WHAT NEEDS TO BE DONE => Give back, word for word, the line that contains "として\(\sigma:G\to G\)を定義すれば、" and every line that follows it in the data below.

DATA IN THIS EXERCISE =>
————
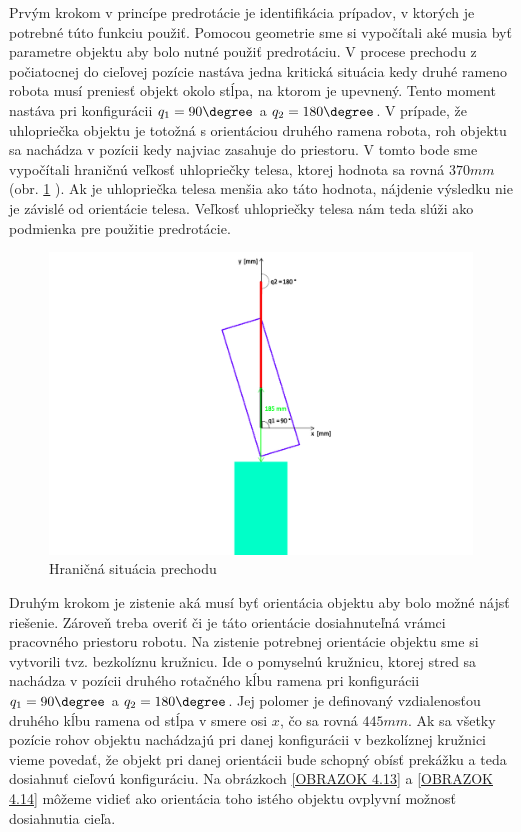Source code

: Prvým krokom v princípe predrotácie je identifikácia prípadov, v ktorých je potrebné túto funkciu použiť. Pomocou geometrie sme si vypočítali aké musia byť parametre objektu aby bolo nutné použiť predrotáciu. V procese prechodu z počiatocnej do cieľovej pozície nastáva jedna kritická situácia kedy druhé rameno robota musí preniesť objekt okolo stĺpa, na ktorom je upevnený. Tento moment nastáva pri konfigurácii $ q_1 = 90 \degree $ a $ q_2 = 180 \degree $. V prípade, že uhlopriečka objektu je totožná s orientáciou druhého ramena robota, roh objektu sa nachádza v pozícii kedy najviac zasahuje do priestoru. V tomto bode sme vypočítali hraničnú veľkosť uhlopriečky telesa, ktorej hodnota sa rovná $ 370 mm $ (obr. \ref{OBRAZOK 4.12} ). Ak je uhlopriečka telesa menšia ako táto hodnota, nájdenie výsledku nie je závislé od orientácie telesa. Veľkosť uhlopriečky telesa nám teda slúži ako podmienka pre použitie predrotácie.

\begin{figure}[h]
	\centering
	\includegraphics[width=160mm]{img/PREROT-uhlopriecka.pdf}
	\caption{ Hraničná situácia prechodu} \label{OBRAZOK 4.12} 
\end{figure} 

Druhým krokom je zistenie aká musí byť orientácia objektu aby bolo možné nájsť riešenie. Zároveň treba overiť či je táto orientácie dosiahnuteľná vrámci pracovného priestoru robotu.  
Na zistenie potrebnej orientácie objektu sme si vytvorili tvz. bezkolíznu kružnicu. Ide o pomyselnú kružnicu, ktorej stred sa nachádza v pozícii druhého rotačného kĺbu ramena pri konfigurácii  $ q_1 = 90 \degree $ a $ q_2 = 180 \degree $. Jej polomer je definovaný vzdialenosťou druhého kĺbu ramena od stĺpa v smere osi $ x $, čo sa rovná $ 445 mm $.  Ak sa všetky pozície rohov objektu nachádzajú pri danej konfigurácii v bezkolíznej kružnici vieme povedať, že objekt pri danej orientácii bude schopný obísť prekážku a teda dosiahnuť cieľovú konfiguráciu. Na obrázkoch \ref{OBRAZOK 4.13}  a \ref{OBRAZOK 4.14} môžeme vidieť ako orientácia toho istého objektu ovplyvní možnosť dosiahnutia cieľa. 


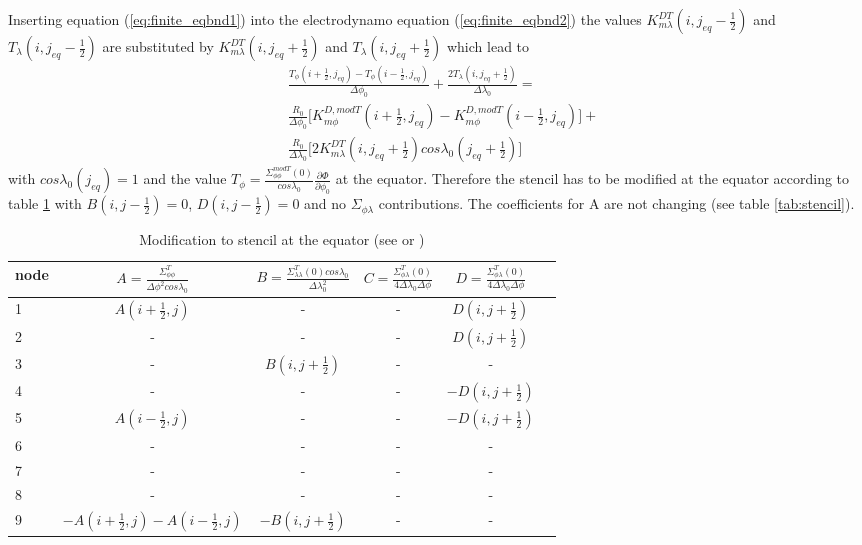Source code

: %
Inserting equation (\ref{eq:finite_eqbnd1}) into the electrodynamo equation 
(\ref{eq:finite_eqbnd2}) the values $K_{m \lambda }^{DT}(i,j_{eq}-\frac{1}{2})$
and $T_{\lambda}(i,j_{eq}-\frac{1}{2})$ are substituted by $K_{m \lambda }^{DT}(i,j_{eq}+\frac{1}{2})$
and $T_{\lambda}(i,j_{eq}+\frac{1}{2})$ which lead to
%
\begin{equation}
   \begin{split}
    & \frac{T_{\phi}(i+\frac{1}{2},j_{eq})-
     T_{\phi}(i-\frac{1}{2},j_{eq})}{\Delta \phi_0} + \frac{ 2 T_{\lambda}(i,j_{eq}+\frac{1}{2})
     }{\Delta \lambda_0}  = \\
   &  \frac{R_0}{ \Delta \phi_0} \biggl[  K_{m \phi}^{D, mod T}(i+\frac{1}{2},j_{eq}) - 
      K_{m \phi}^{D, mod T}(i-\frac{1}{2},j_{eq})
     \biggr] 
     + \\
   & \frac{R_0}{ \Delta \lambda_0}\biggl[2 K_{m \lambda }^{DT}(i,j_{eq}+\frac{1}{2}) 
    cos \lambda_0(j_{eq}+\frac{1}{2}) \biggr]\label{eq:finite_eqbnd3}
   \end{split}
\end{equation}
%
with $cos \lambda_0(j_{eq})=1$ and the value $T_{\phi} = \frac{\Sigma_{\phi \phi}^{mod T}(0)}{cos
   \lambda_0} \frac{\partial \Phi}{\partial \phi_0}$ at the equator.
Therefore the stencil has to be modified at the equator according to
table \ref{tab:stencil_eq} with $B(i,j-\frac{1}{2})=0$, $D(i,j-\frac{1}{2}) =0$
and no $\Sigma_{\phi \lambda}$ contributions. The coefficients for
A are not changing (see table \ref{tab:stencil}).
%
\begin{table}[tb]
\begin{tabular}{|p{0.5cm} ||c|c|c|c|c|} \hline
 node  & $A=\frac{\Sigma_{\phi \phi}^T}{\Delta \phi^2 cos \lambda_0}$
       & $B= \frac{\Sigma_{\lambda \lambda}^T(0) cos \lambda_0}{\Delta \lambda_0^2}$
       & $C= \frac{\Sigma_{\phi \lambda}^T(0)}{4\Delta \lambda_0 \Delta \phi }$
       & $D= \frac{\Sigma_{\phi \lambda}^T(0)}{4 \Delta \lambda_0 \Delta \phi}$ \\ \hline \hline
%
1  &$A(i+\frac{1}{2},j)$ &- &-&$D(i,j+\frac{1}{2})$	  \\ 
2  &- &- &-&$D(i,j+\frac{1}{2})$   \\ 
3  &- &$ B(i,j+\frac{1}{2})$&- & -	\\ 
4  &- &- &- &$-D(i,j+\frac{1}{2})$	 \\ 
5  &$A(i-\frac{1}{2},j)$ & - &-& $-D(i,j+\frac{1}{2})$  \\ 
6  &- &- &-& - \\ 
7  &- & - &-&  -	 \\ 
8  &- & -&-& -\\ 
9  &$-A(i+\frac{1}{2},j)-A(i-\frac{1}{2},j)$ &$-B(i,j+\frac{1}{2})$ &-&-    \\ \hline
%
\end{tabular}
\caption{Modification to stencil at the equator (see
  or  )}
\label{tab:stencil_eq}
\end{table} 
\\

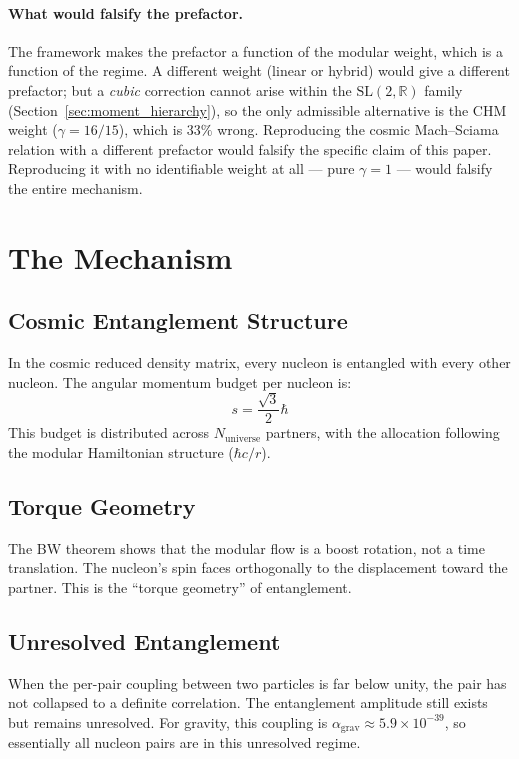 \documentclass[11pt,letterpaper]{article}
\newcommand{\Nuniv}{N_{\mathrm{universe}}}
\begin{document}
\paragraph{What would falsify the prefactor.}
The framework makes the prefactor a function of the modular weight,
which is a function of the regime. A different weight (linear or
hybrid) would give a different prefactor; but a \emph{cubic}
correction cannot arise within the $\mathrm{SL}(2,\mathbb{R})$ family
(Section~\ref{sec:moment_hierarchy}), so the only admissible alternative
is the CHM weight ($\gamma = 16/15$), which is $33\%$ wrong.
Reproducing the cosmic Mach--Sciama relation with a different prefactor
would falsify the specific claim of this paper. Reproducing it with no
identifiable weight at all --- pure $\gamma = 1$ --- would falsify
the entire mechanism.

\section{The Mechanism}

\subsection{Cosmic Entanglement Structure}

In the cosmic reduced density matrix, every nucleon is entangled with every
other nucleon. The angular momentum budget per nucleon is:
\begin{equation}
  s = \frac{\sqrt{3}}{2} \hbar
  \label{eq:spin_budget}
\end{equation}
This budget is distributed across $\Nuniv$ partners, with the
allocation following the modular Hamiltonian structure ($\hbar c/r$).

\subsection{Torque Geometry}

The BW theorem shows that the modular flow is a boost rotation, not a time
translation. The nucleon's spin faces orthogonally to the displacement toward
the partner. This is the ``torque geometry'' of entanglement.

\subsection{Unresolved Entanglement}

When the per-pair coupling between two particles is far below unity, the pair
has not collapsed to a definite correlation. The entanglement amplitude still
exists but remains unresolved. For gravity, this coupling is
$\alpha_{\mathrm{grav}} \approx 5.9 \times 10^{-39}$, so essentially all
nucleon pairs are in this unresolved regime.
\end{document}
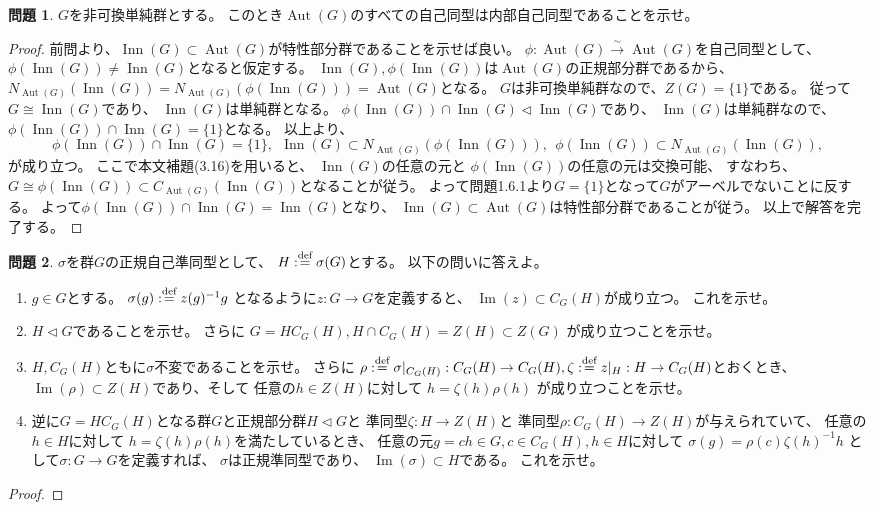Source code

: \documentclass[uplatex]{jsreport}
\theoremstyle{definition}
\newtheorem{prob}[prob]{問題}
\DeclareMathOperator{\im}{\mathrm{Im}}
\DeclareMathOperator{\INN}{\mathrm{Inn}}
\DeclareMathOperator{\Aut}{\mathrm{Aut}}
\newcommand{\dfn}{:\overset{\mbox{{\scriptsize def}}}{=}}
\begin{document}
\begin{prob}
  \(G\)を非可換単純群とする。
  このとき\(\Aut(G)\)のすべての自己同型は内部自己同型であることを示せ。
\end{prob}

\begin{proof}
  前問より、\(\INN(G)\subset \Aut(G)\)が特性部分群であることを示せば良い。
  \(\phi:\Aut(G) \xrightarrow{\sim} \Aut(G)\)を自己同型として、
  \(\phi(\INN(G)) \neq \INN(G)\)となると仮定する。
  \(\INN(G),\phi(\INN(G))\)は\(\Aut(G)\)の正規部分群であるから、
  \(N_{\Aut(G)}(\INN(G)) = N_{\Aut(G)}(\phi(\INN(G))) = \Aut(G)\)となる。
  \(G\)は非可換単純群なので、\(Z(G) = \{1\}\)である。
  従って\(G\cong \INN(G)\)であり、
  \(\INN(G)\)は単純群となる。
  \(\phi(\INN(G)) \cap \INN(G)\lhd \INN(G)\)であり、
  \(\INN(G)\)は単純群なので、
  \(\phi(\INN(G)) \cap \INN(G) = \{1\}\)となる。
  以上より、
  \[
  \phi(\INN(G)) \cap \INN(G) = \{1\}, \ \
  \INN(G) \subset N_{\Aut(G)}(\phi(\INN(G))), \ \
  \phi(\INN(G)) \subset N_{\Aut(G)}(\INN(G)),
  \]
  が成り立つ。
  ここで本文補題(3.16)を用いると、
  \(\INN(G)\)の任意の元と
  \(\phi(\INN(G))\)の任意の元は交換可能、
  すなわち、\(G\cong \phi(\INN(G)) \subset C_{\Aut(G)}(\INN(G))\)となることが従う。
  よって問題1.6.1より\(G = \{1\}\)となって\(G\)がアーベルでないことに反する。
  よって\(\phi(\INN(G))\cap \INN(G) = \INN(G)\)となり、
  \(\INN(G)\subset \Aut(G)\)は特性部分群であることが従う。
  以上で解答を完了する。
\end{proof}



\begin{prob}
  \(\sigma\)を群\(G\)の正規自己準同型として、
  \(H\dfn \sigma(G)\)とする。
  以下の問いに答えよ。
  \begin{enumerate}
    \item
    \(g\in G\)とする。
    \(\sigma(g) \dfn z(g)^{-1}g\)
    となるように\(z:G\to G\)を定義すると、
    \(\im(z) \subset C_G(H)\)が成り立つ。
    これを示せ。
    \item
    \(H\lhd G\)であることを示せ。
    さらに
    \(G = HC_G(H), H\cap C_G(H) = Z(H) \subset Z(G)\)
    が成り立つことを示せ。
    \item
    \(H,C_G(H)\)ともに\(\sigma\)不変であることを示せ。
    さらに
    \(\rho\dfn \sigma|_{C_G(H)}: C_G(H)\to C_G(H),
    \zeta \dfn z|_H:H\to C_G(H)\)とおくとき、
    \(\im(\rho)\subset Z(H)\)であり、そして
    任意の\(h\in Z(H)\)に対して
    \(h = \zeta(h)\rho(h)\)
    が成り立つことを示せ。
    \item
    逆に\(G = HC_G(H)\)となる群\(G\)と正規部分群\(H\lhd G\)と
    準同型\(\zeta:H\to Z(H)\)と
    準同型\(\rho:C_G(H) \to Z(H)\)が与えられていて、
    任意の\(h\in H\)に対して
    \(h = \zeta(h)\rho(h)\)を満たしているとき、
    任意の元\(g = ch\in G, c\in C_G(H), h\in H\)に対して
    \(\sigma(g) = \rho(c)\zeta(h)^{-1}h\)
    として\(\sigma:G\to G\)を定義すれば、
    \(\sigma\)は正規準同型であり、
    \(\im(\sigma)\subset H\)である。
    これを示せ。
  \end{enumerate}
\end{prob}


\begin{proof}

\end{proof}
\end{document}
————
FINAL ANSWER =>
    として\(\sigma:G\to G\)を定義すれば、
    \(\sigma\)は正規準同型であり、
    \(\im(\sigma)\subset H\)である。
    これを示せ。
  \end{enumerate}
\end{prob}


\begin{proof}

\end{proof}
\end{document}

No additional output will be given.